#### [PROBLEM DESCRIPTION]
In the entries below, identify every line with the string "textwidth" and copy it.

:: RECORDS TO USE

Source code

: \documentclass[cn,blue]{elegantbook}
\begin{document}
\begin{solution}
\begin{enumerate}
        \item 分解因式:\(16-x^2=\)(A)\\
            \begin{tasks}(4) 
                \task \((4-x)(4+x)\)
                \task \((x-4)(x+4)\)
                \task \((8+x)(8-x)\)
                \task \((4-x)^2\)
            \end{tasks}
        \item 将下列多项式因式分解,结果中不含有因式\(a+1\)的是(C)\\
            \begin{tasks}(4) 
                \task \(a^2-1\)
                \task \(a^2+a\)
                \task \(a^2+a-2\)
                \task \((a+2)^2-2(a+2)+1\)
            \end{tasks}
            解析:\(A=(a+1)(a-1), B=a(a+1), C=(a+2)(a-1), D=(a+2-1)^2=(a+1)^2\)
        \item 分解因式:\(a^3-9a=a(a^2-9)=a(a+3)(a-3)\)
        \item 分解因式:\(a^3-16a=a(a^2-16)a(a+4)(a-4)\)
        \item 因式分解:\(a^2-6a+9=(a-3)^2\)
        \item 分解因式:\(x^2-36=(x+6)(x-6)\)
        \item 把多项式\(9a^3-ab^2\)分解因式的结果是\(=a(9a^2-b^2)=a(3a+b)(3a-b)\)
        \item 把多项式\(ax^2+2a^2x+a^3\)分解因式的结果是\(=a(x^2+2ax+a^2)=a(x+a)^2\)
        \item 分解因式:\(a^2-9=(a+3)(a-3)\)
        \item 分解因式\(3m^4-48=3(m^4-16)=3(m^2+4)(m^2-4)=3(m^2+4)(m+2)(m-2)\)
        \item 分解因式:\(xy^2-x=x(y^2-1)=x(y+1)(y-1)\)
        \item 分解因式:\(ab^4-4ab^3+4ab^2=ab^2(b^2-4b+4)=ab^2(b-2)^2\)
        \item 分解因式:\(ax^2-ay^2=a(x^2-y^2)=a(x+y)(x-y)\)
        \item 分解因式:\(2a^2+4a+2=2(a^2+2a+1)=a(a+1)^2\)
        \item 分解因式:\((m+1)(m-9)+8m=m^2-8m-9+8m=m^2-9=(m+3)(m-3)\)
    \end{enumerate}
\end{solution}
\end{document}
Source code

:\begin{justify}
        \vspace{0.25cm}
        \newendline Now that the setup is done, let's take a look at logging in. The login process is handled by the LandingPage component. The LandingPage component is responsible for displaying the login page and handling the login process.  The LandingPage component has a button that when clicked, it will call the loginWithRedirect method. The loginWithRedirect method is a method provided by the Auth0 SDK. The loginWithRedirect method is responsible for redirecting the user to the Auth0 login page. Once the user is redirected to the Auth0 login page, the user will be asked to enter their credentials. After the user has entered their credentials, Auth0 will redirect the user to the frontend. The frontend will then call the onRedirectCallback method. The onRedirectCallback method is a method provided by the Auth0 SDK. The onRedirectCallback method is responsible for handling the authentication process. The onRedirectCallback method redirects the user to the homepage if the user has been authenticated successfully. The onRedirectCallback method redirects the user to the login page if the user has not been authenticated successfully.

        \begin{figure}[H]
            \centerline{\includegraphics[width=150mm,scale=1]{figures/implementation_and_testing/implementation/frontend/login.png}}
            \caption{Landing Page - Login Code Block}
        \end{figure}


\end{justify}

::::
:: RECORDS TO USE

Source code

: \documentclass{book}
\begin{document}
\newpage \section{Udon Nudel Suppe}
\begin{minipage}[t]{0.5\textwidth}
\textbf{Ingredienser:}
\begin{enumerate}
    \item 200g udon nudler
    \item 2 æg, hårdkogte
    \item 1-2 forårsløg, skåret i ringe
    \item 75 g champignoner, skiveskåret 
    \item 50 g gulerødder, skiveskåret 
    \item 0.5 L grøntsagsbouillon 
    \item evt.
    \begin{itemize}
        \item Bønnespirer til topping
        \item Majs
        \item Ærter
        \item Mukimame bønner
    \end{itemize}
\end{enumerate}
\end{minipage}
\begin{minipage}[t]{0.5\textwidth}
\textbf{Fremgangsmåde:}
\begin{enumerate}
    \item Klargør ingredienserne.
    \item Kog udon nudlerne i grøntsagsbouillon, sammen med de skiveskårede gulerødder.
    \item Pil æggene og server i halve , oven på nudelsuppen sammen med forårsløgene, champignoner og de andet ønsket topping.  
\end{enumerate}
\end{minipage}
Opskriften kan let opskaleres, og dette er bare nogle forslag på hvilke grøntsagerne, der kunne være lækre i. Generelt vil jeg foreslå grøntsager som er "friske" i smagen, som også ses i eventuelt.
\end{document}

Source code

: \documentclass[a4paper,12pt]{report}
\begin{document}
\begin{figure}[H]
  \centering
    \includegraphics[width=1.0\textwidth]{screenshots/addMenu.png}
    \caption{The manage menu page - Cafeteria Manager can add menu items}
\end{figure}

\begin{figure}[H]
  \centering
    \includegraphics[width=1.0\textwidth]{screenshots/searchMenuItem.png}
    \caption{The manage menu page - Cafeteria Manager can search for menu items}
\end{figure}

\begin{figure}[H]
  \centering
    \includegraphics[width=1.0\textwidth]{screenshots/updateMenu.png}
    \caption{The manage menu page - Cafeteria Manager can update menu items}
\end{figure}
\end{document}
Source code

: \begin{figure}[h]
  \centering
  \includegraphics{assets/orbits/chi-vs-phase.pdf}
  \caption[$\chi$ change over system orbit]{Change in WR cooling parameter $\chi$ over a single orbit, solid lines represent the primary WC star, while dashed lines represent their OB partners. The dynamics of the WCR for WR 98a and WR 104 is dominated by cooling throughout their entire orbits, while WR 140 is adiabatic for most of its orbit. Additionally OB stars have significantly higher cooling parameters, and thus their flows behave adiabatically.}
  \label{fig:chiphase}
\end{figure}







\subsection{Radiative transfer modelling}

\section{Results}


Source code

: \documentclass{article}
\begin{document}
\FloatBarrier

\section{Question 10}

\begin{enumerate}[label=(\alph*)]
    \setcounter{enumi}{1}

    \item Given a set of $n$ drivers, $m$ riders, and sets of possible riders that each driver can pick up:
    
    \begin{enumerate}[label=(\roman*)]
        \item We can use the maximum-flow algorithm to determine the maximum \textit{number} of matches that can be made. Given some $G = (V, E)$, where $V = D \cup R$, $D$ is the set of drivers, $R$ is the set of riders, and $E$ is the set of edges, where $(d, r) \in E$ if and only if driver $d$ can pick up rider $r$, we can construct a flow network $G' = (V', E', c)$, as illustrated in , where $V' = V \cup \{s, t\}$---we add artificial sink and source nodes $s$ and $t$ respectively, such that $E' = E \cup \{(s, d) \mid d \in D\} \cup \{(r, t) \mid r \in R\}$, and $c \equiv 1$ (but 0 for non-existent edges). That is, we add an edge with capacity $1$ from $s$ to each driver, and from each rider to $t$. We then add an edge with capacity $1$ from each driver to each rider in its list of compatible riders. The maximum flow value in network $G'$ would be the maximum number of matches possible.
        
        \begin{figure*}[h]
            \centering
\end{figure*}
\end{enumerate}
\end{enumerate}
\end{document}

::::

#### [RESPONSE]
\begin{minipage}[t]{0.5\textwidth}
\begin{minipage}[t]{0.5\textwidth}
    \includegraphics[width=1.0\textwidth]{screenshots/addMenu.png}
    \includegraphics[width=1.0\textwidth]{screenshots/searchMenuItem.png}
    \includegraphics[width=1.0\textwidth]{screenshots/updateMenu.png}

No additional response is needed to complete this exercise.